Resetting a users password to a temporary password and then challenged to change password at first logon, is default AD behavior. This is a “special” process, which in truth, grants you one allowed login with an expired password. However to set these values, you will have to mark it is an “Administrative password change”. I recommend to have a look at the LDAP Tool box instead: GitHub - pwm-project/pwm: pwm

Then what you needs is the Nextcloud app: “External password”: External Password - Apps - App Store - Nextcloud and then modify your config.php and add/alter this:
‘lost_password_link’ => ‘url-to-selfserviceportal, forexample PWM or AAD’

My scenario is that we use ad integration, the user logs in directly through the ad account id or email, but the user does not necessarily know his password, so it is necessary to use the forgotten password to reset the user’s personal password instead of asking the administrator every time to reset password.
Can nextcloud do such a configuration?

thanks

I edited my comment above. Sorry.

No Nexctloud cannot do this unless you lowers your security settings on your AD significantly. SO the answer is yes, but is that a good idea?

Hi ,

Sorry to reply you so late, I consulted the administrator of windows ad, although it is not very safe, but we still want to try it, how to configure it, so that we can use the forgotten password in nextcloud to change the password of the ad domain account

thanks

You have to disable your password policy.

Why?
!: Nextcloud as an external application will change the password on the user and will not take AD password history in to account. On top of that, then NC will allow the user to change their password more than once a day, and AD will default not allow more than one “normal” password change per day. This is due to security as the password history has a set amount of passwords it remembers, like 24, and if allowing unlimiting password changes per day, then users can in practice have the same password forever.

So:
Disable password policy or at least the part in regards to allowed amount of password changes per day, and allow re-use of passwords (do not use password history) as Nextcloud will not have access to the password history, hence the change and reset password will not be reliable from a Nextcloud point of view. Make sure that the password policy in terms of complexity in security settings in Nextcloud, is excactly like it is in AD.

Hi ,

Can you show the detailed configuration, when we use write support for ldap, and then change the password after forgetting the password, it prompts that the password cannot be changed, please contact the administrator

Has the password been changed/set already same day?
Has the user - ever - loggedin before that?

Hi Kerasit,

“External Password - Apps - App Store - Nextcloud](External Password - Apps - App Store - Nextcloud)” seems depreciated.
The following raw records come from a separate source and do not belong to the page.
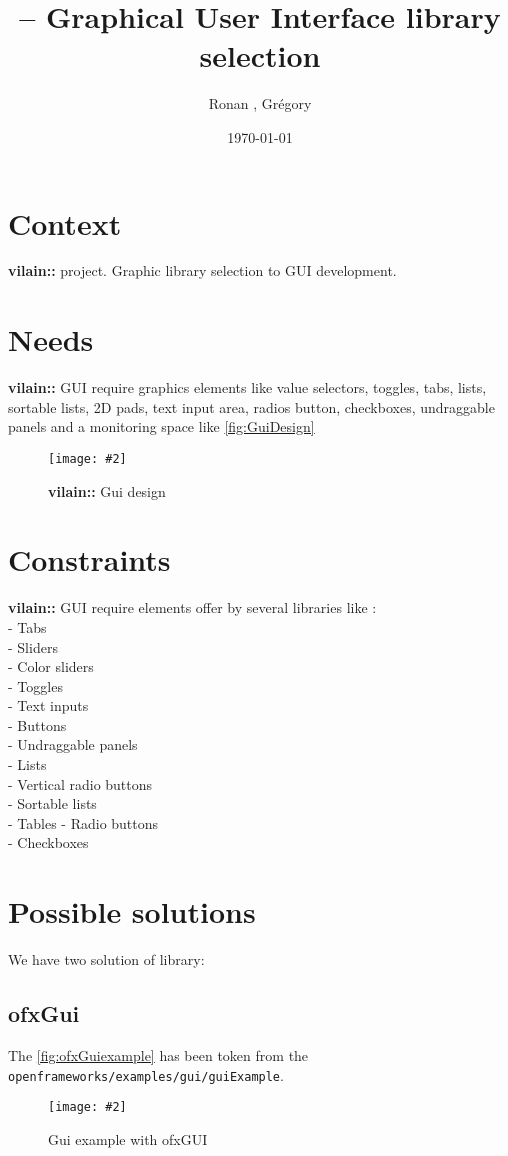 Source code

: \documentclass[a4paper,titlepage,oneside]{article}
\author{Ronan \bsc{Legardinier}, Grégory \bsc{David}}
\title{\vilain{} -- Graphical User Interface library selection}
\date{\today{}}
\newcommand{\image}[5][\textwidth]{%
    \begin{figure}[h]
        \centering
            \begin{minipage}[c]{#1}
                \centering
                \texttt{[image: \#2]}
                \caption{#4}
                \label{#5}
            \end{minipage}
    \end{figure}
}
\newcommand{\vilain}{\textbf{vilain::}}
\begin{document}
\maketitle{}
\tableofcontents{}
\newpage

\section{Context}
\vilain{} project. Graphic library selection to GUI development.

\section{Needs}
\vilain{} GUI require graphics elements like value selectors, toggles, tabs, lists, sortable lists, 2D pads, text input area, radios button, checkboxes, undraggable panels and a monitoring space like \figurename \vref{fig:GuiDesign}

\image{data/GUIDesign.jpg}{width=13cm}{\vilain{} Gui design}{fig:GuiDesign}

\newpage
\section{Constraints}
\vilain{} GUI require elements offer by several libraries like :\\
- Tabs\\
- Sliders\\
- Color sliders\\
- Toggles\\
- Text inputs\\
- Buttons\\
- Undraggable panels\\
- Lists\\
- Vertical radio buttons\\
- Sortable lists\\
- Tables
- Radio buttons\\
- Checkboxes\\

\section{Possible solutions}
We have two solution of library:
\subsection{ofxGui}
The \figurename \vref{fig:ofxGuiexample} has been token from the \texttt{openframeworks/examples/gui/guiExample}.
\image{data/ofxGui.jpg}{width=13cm}{Gui example with ofxGUI}{fig:ofxGuiexample}
\end{document}
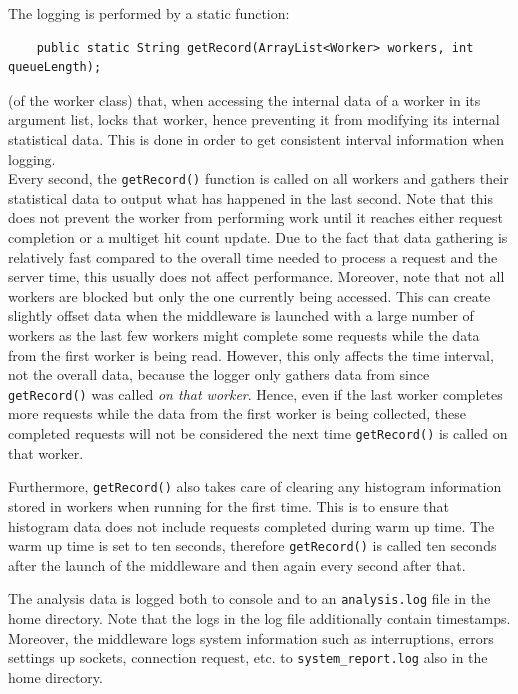 \documentclass[11pt,a4paper]{article}
\begin{document}
The logging is performed by a static function:
\begin{verbatim}
    public static String getRecord(ArrayList<Worker> workers, int queueLength);
\end{verbatim}
(of the worker class) that, when accessing the internal data of a worker in its argument list, locks that worker, hence preventing it from modifying its internal statistical data. This is done in order to get consistent interval information when logging. \\
Every second, the \texttt{getRecord()} function is called on all workers and gathers their statistical data to output what has happened in the last second. Note that this does not prevent the worker from performing work until it reaches either request completion or a multiget hit count update. Due to the fact that data gathering is relatively fast compared to the overall time needed to process a request and the server time, this usually does not affect performance. Moreover, note that not all workers are blocked but only the one currently being accessed. This can create slightly offset data when the middleware is launched with a large number of workers as the last few workers might complete some requests while the data from the first worker is being read. However, this only affects the time interval, not the overall data, because the logger only gathers data from since \texttt{getRecord()} was called \textit{on that worker}. Hence, even if the last worker completes more requests while the data from the first worker is being collected, these completed requests will not be considered the next time \texttt{getRecord()} is called on that worker.

Furthermore, \texttt{getRecord()} also takes care of clearing any histogram information stored in workers when running for the first time. This is to ensure that histogram data does not include requests completed during warm up time. The warm up time is set to ten seconds, therefore \texttt{getRecord()} is called ten seconds after the launch of the middleware and then again every second after that.

The analysis data is logged both to console and to an \texttt{analysis.log} file in the home directory. Note that the logs in the log file additionally contain timestamps. Moreover, the middleware logs system information such as interruptions, errors settings up sockets, connection request, etc. to \texttt{system_report.log} also in the home directory.
\end{document}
Do you use it with lasts version of Nextcloud (29 ou 30 ?)

I’m using ldap write support app, but it’s always not possible to change password. I think the problem is that app try to change password sended in clear but it’s not possible with AD.

Correct. I am not using it anymore as I am now using SSO hence all that is “naturally” offloaded.
I cannot use LDAP write support even though I use OpenLDAP in my home setup, as I am notoriously against cleartext passwords.

Thanks for your response.

I will try SSO & SAML authentication.